What you should do — In the records that follow, find each line with the word "linewidth" and copy it.

[Dataset entries]
# # # #
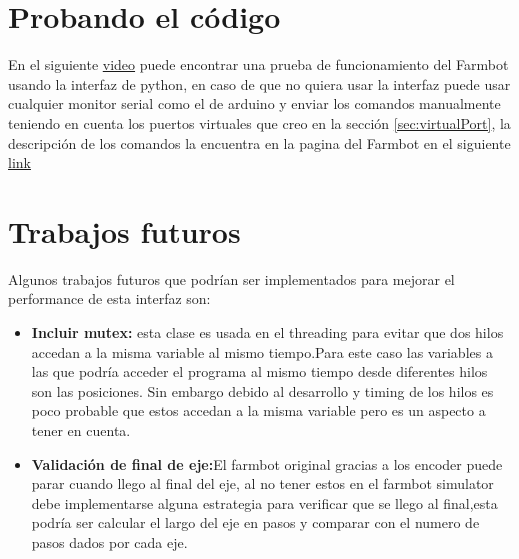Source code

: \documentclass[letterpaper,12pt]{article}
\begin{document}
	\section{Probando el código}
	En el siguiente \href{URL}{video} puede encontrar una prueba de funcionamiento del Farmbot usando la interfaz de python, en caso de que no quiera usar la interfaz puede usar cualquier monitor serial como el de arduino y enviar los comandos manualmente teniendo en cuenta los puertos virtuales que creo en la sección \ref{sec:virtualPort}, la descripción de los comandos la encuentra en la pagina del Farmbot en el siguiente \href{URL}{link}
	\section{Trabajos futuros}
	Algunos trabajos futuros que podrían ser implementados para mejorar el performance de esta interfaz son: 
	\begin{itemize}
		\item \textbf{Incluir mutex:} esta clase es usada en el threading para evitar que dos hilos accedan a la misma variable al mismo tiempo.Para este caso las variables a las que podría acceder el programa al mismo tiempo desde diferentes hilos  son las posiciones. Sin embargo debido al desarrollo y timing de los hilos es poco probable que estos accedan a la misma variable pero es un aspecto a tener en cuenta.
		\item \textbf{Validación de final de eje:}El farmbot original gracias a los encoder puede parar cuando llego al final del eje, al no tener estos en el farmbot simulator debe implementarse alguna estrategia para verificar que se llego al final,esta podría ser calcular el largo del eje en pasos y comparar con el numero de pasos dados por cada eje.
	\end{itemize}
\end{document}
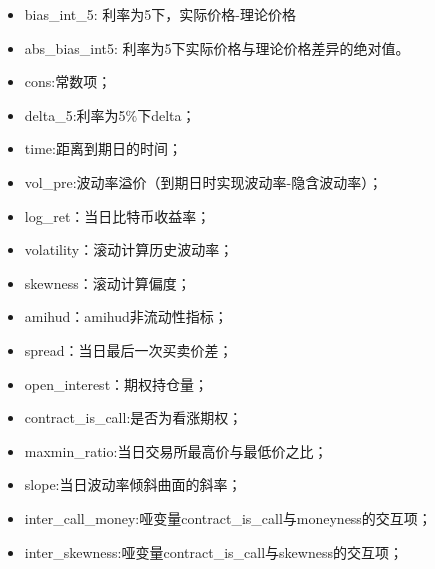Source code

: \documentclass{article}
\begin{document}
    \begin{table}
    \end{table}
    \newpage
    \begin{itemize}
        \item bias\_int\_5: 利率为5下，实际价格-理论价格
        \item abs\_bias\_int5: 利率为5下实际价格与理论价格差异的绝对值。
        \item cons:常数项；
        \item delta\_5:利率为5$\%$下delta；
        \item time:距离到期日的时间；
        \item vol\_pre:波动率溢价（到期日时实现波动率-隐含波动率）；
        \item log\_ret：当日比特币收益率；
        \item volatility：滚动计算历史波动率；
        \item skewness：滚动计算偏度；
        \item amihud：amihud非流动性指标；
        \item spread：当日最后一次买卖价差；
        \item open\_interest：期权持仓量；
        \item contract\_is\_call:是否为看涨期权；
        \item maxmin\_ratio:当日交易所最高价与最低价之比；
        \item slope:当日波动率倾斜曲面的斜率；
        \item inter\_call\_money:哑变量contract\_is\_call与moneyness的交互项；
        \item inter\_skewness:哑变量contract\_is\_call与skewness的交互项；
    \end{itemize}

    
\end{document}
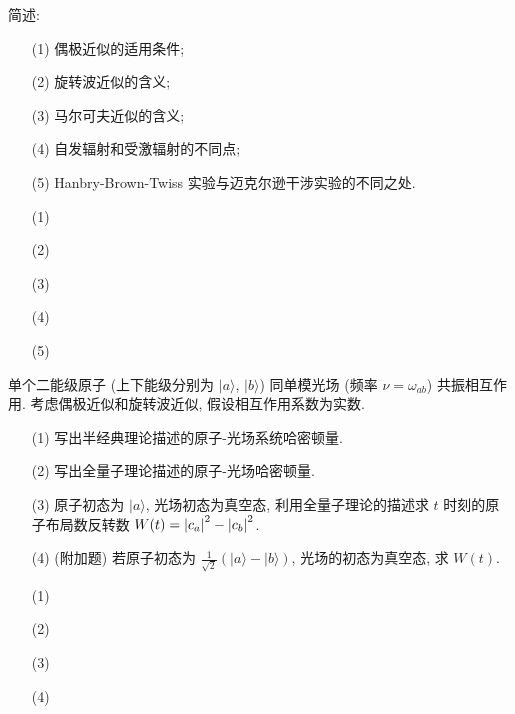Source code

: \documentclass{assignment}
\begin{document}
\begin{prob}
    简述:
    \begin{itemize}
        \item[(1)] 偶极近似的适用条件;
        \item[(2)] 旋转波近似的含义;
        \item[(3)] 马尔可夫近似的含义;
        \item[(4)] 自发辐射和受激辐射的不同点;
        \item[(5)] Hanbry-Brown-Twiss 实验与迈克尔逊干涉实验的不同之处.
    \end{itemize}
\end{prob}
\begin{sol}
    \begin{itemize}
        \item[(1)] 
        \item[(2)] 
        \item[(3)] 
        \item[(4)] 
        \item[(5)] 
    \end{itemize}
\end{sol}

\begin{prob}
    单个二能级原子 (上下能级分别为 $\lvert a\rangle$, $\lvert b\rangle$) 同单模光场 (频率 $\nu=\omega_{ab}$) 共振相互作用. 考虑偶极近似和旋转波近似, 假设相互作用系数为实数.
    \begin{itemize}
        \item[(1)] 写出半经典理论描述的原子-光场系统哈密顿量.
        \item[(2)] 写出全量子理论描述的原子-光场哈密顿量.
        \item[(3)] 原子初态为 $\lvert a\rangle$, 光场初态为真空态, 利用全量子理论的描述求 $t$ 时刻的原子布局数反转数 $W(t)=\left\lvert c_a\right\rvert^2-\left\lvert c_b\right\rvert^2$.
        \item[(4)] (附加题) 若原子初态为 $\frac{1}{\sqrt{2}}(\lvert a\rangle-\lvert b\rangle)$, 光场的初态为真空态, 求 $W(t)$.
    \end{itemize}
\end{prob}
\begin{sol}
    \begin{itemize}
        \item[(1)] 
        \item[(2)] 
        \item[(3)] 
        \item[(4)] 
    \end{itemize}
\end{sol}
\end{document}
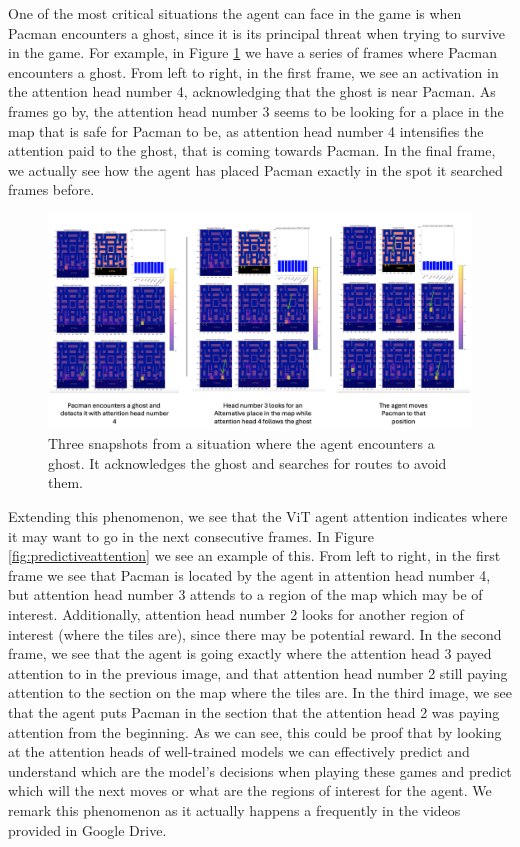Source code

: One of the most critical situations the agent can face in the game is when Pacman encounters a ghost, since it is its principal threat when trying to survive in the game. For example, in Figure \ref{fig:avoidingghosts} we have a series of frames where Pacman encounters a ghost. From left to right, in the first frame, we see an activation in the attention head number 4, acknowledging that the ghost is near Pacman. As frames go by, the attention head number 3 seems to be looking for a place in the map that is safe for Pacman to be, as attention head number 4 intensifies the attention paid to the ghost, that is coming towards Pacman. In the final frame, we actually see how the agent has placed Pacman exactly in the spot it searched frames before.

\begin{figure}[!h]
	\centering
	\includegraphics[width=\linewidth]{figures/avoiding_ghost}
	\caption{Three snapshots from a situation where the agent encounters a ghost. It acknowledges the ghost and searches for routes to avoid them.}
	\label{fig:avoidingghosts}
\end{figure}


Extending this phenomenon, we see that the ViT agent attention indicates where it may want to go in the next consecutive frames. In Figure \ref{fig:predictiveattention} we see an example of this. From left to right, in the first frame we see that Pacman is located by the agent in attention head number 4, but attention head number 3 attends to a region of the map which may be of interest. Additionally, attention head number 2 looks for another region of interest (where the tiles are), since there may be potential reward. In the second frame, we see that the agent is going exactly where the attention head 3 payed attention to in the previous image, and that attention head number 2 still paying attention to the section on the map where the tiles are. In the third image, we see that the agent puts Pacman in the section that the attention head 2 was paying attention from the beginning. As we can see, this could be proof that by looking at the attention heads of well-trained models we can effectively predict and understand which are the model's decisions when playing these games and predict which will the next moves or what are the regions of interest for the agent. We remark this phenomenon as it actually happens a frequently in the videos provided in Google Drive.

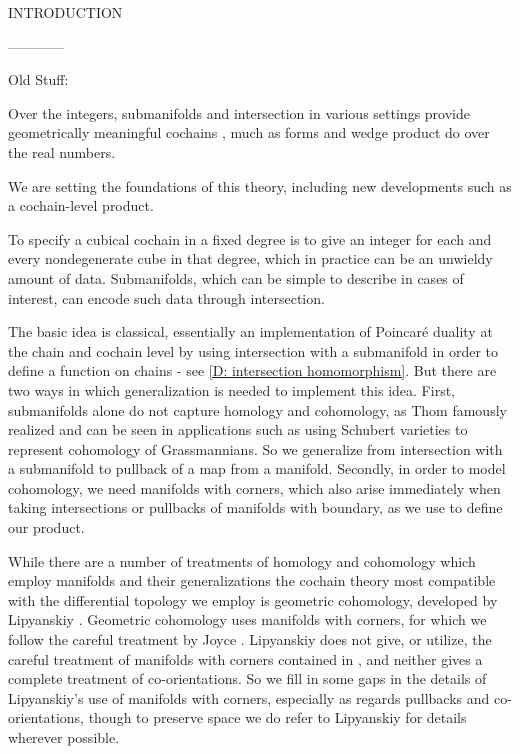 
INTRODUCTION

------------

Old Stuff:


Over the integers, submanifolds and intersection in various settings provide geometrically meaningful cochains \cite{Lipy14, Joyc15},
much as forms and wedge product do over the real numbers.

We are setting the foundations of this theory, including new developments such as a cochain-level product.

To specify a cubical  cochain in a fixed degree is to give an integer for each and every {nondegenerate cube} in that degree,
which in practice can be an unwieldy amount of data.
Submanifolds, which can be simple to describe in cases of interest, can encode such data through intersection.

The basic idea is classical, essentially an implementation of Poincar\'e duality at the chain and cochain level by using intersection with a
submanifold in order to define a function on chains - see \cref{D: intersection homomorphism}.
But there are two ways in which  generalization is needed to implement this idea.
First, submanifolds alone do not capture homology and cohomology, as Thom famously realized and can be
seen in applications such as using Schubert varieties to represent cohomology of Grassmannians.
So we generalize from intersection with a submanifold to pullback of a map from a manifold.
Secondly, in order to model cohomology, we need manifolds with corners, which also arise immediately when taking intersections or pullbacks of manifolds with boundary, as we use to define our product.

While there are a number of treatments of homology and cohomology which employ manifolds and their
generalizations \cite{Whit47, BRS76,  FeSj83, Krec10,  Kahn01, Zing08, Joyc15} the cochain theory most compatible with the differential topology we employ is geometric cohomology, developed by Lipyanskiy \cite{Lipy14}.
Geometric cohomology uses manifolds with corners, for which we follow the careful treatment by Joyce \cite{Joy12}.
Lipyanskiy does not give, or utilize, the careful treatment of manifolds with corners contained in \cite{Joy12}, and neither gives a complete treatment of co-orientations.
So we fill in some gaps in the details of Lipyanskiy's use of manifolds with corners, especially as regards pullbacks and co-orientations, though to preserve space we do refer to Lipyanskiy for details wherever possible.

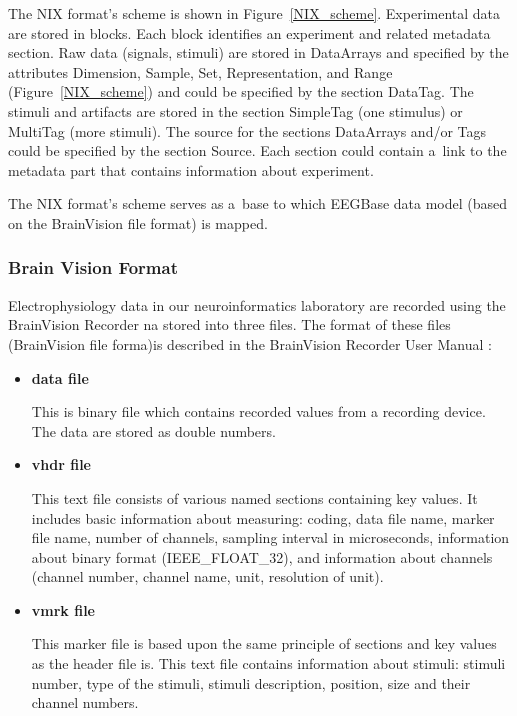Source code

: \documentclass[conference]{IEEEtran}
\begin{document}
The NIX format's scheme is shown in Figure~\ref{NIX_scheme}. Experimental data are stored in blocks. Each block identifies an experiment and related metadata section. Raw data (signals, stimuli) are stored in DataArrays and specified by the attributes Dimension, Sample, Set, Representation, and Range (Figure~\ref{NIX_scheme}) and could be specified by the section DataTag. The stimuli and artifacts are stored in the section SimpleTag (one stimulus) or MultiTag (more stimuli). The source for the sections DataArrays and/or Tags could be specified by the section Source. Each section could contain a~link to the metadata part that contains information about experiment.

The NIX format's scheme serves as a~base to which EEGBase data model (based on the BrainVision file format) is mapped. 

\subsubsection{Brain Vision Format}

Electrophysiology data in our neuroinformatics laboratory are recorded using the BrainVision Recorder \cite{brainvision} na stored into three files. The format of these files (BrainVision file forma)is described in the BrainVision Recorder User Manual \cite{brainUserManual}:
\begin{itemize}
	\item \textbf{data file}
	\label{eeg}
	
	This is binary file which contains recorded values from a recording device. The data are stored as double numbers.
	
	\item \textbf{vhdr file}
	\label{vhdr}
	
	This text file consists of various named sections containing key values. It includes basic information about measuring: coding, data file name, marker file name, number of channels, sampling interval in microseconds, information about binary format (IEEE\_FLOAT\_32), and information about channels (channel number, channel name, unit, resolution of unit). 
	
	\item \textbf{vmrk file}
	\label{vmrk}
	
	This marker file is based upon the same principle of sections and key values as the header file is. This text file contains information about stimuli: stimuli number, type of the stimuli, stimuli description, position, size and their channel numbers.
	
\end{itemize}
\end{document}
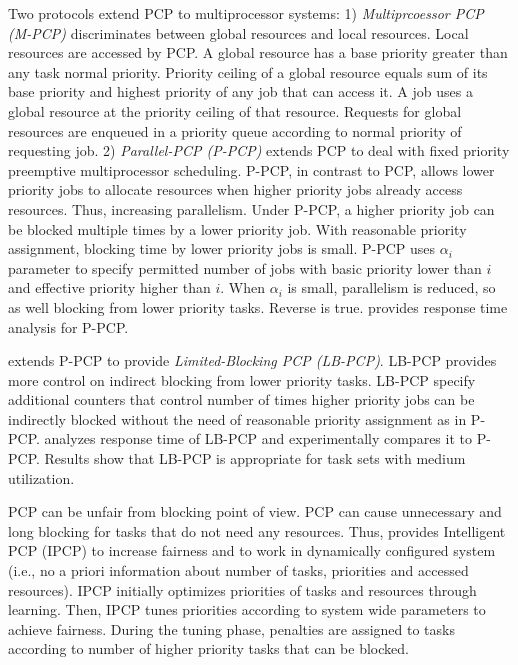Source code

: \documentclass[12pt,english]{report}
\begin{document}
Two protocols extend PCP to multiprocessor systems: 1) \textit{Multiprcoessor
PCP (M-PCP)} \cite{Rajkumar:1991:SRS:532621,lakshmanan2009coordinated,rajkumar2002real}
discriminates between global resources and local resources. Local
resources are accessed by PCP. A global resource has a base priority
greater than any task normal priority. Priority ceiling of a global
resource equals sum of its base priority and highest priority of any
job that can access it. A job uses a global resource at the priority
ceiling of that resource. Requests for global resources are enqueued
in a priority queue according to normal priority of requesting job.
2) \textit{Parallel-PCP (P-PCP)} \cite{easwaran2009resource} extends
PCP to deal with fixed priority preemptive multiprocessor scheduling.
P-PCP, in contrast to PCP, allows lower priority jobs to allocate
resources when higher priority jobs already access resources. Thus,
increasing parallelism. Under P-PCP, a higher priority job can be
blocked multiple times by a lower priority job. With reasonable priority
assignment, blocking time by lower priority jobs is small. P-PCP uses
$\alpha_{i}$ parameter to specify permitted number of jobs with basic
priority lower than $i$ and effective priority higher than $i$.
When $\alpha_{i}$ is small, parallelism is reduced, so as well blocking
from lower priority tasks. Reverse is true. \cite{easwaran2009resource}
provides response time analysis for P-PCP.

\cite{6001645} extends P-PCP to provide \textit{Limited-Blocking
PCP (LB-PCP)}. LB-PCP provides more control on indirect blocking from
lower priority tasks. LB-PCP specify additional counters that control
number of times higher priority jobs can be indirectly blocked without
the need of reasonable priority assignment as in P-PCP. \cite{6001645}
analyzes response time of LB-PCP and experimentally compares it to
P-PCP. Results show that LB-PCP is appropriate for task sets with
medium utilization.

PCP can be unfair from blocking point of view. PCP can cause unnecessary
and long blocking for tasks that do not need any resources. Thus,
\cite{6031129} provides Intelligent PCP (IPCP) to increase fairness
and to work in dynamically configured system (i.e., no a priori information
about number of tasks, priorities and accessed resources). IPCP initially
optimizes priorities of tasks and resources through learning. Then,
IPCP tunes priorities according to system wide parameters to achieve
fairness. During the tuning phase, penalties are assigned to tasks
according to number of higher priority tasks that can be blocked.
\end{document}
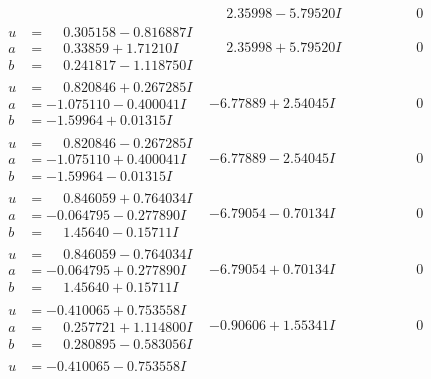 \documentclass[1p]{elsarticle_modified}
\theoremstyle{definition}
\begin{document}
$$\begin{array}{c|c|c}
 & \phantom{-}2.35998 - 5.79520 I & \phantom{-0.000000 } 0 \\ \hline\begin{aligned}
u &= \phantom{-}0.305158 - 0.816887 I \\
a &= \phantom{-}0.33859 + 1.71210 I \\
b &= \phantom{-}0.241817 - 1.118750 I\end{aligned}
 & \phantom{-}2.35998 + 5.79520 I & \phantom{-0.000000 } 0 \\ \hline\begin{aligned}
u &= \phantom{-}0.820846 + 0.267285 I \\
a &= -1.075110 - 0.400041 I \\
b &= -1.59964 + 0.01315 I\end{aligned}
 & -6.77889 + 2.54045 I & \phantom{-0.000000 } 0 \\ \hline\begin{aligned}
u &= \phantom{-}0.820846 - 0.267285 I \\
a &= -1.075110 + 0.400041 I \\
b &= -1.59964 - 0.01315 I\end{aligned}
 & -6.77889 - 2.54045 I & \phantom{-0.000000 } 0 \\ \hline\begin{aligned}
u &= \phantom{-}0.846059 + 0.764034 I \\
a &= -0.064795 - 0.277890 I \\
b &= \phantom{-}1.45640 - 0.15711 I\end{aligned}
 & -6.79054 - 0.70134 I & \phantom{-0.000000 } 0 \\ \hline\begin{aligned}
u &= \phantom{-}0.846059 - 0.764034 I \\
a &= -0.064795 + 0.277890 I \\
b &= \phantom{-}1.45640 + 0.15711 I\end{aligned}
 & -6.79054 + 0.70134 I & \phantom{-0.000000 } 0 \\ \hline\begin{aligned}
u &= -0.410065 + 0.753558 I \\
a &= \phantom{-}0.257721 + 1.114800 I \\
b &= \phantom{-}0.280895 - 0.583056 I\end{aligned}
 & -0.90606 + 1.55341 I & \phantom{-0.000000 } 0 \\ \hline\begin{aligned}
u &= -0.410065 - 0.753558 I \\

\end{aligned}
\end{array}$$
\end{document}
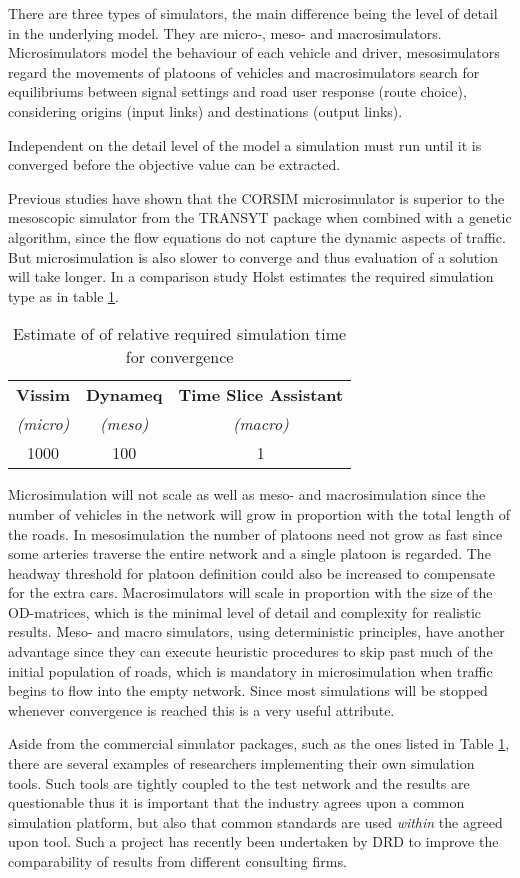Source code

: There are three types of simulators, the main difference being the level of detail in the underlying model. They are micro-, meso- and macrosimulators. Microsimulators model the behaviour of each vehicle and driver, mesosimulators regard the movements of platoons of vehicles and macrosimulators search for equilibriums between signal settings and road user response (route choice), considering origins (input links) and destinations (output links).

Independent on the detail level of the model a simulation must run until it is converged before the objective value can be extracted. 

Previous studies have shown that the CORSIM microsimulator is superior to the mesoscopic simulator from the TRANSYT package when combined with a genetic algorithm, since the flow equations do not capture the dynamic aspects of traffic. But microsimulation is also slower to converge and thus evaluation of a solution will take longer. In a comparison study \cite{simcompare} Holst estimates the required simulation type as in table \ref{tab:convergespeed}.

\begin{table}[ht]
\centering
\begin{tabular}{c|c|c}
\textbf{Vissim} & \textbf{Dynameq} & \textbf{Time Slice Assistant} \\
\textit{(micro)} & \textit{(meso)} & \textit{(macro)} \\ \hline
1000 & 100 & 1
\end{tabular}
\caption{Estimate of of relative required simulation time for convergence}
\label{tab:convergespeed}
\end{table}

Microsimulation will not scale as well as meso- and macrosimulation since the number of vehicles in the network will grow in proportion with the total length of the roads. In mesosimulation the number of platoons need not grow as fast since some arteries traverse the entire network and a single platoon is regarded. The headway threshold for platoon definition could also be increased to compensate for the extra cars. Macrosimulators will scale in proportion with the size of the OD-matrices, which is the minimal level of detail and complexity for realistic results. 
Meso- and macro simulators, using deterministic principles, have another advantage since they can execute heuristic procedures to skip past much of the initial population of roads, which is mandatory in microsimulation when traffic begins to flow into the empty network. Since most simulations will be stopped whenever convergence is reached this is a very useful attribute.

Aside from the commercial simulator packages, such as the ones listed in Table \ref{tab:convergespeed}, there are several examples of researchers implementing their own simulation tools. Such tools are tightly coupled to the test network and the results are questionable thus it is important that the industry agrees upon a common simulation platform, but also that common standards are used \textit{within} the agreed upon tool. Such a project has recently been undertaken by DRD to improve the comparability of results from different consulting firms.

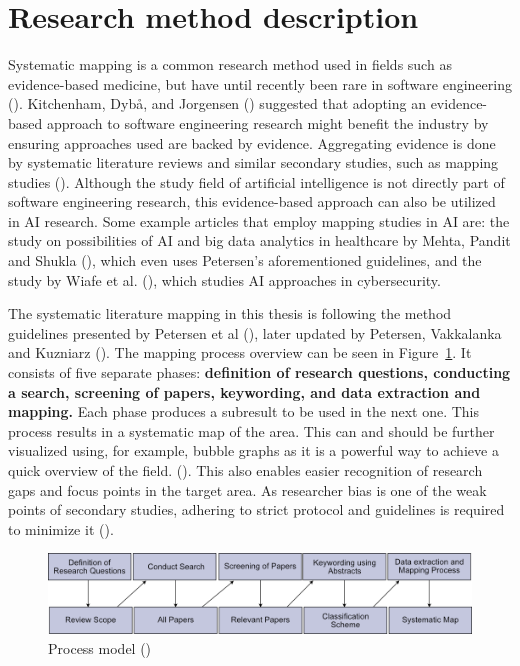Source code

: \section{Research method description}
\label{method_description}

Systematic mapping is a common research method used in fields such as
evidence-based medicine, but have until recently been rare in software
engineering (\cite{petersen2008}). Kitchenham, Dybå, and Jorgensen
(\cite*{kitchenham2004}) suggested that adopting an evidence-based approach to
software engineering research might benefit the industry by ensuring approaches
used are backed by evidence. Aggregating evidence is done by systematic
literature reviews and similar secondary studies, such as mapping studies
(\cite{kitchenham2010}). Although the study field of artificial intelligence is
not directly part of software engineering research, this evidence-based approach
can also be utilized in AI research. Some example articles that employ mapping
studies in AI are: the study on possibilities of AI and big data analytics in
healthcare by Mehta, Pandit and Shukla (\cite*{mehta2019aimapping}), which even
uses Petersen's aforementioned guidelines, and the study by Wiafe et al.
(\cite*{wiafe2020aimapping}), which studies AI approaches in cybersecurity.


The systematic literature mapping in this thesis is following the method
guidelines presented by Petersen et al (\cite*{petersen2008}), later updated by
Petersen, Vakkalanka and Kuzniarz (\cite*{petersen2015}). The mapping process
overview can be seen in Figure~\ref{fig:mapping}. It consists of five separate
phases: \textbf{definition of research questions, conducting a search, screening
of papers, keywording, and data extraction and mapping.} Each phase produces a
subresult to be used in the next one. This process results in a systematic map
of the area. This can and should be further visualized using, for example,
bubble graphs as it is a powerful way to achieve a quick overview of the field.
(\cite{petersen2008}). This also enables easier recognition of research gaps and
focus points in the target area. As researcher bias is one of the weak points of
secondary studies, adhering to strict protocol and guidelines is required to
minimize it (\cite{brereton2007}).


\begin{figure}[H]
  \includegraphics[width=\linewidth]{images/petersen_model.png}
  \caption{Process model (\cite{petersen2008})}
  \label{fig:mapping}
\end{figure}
# # # #
Result for this task —
	\includegraphics[width=\linewidth]{figures/avoiding_ghost}
  \includegraphics[width=\linewidth]{images/petersen_model.png}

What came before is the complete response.